:: Task data ::

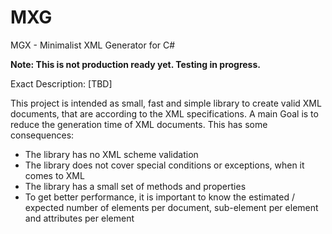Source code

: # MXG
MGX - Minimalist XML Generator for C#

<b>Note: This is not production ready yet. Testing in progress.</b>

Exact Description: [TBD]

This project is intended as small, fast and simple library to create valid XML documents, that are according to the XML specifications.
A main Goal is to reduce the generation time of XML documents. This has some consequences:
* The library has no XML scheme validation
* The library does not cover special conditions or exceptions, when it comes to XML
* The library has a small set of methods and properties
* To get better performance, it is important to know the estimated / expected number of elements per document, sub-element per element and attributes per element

--

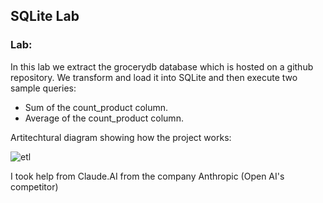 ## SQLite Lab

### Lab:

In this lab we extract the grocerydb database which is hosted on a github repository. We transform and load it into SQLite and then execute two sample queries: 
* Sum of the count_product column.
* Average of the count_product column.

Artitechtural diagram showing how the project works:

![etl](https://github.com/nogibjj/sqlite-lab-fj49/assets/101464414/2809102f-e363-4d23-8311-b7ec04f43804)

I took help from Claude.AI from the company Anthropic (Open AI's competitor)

:: Work required ::
Please, from the material above, copy only the lines from the line with "This project is" up to and including the line with "attributes per element", exactly as written.

:: Output ::
This project is intended as small, fast and simple library to create valid XML documents, that are according to the XML specifications.
A main Goal is to reduce the generation time of XML documents. This has some consequences:
* The library has no XML scheme validation
* The library does not cover special conditions or exceptions, when it comes to XML
* The library has a small set of methods and properties
* To get better performance, it is important to know the estimated / expected number of elements per document, sub-element per element and attributes per element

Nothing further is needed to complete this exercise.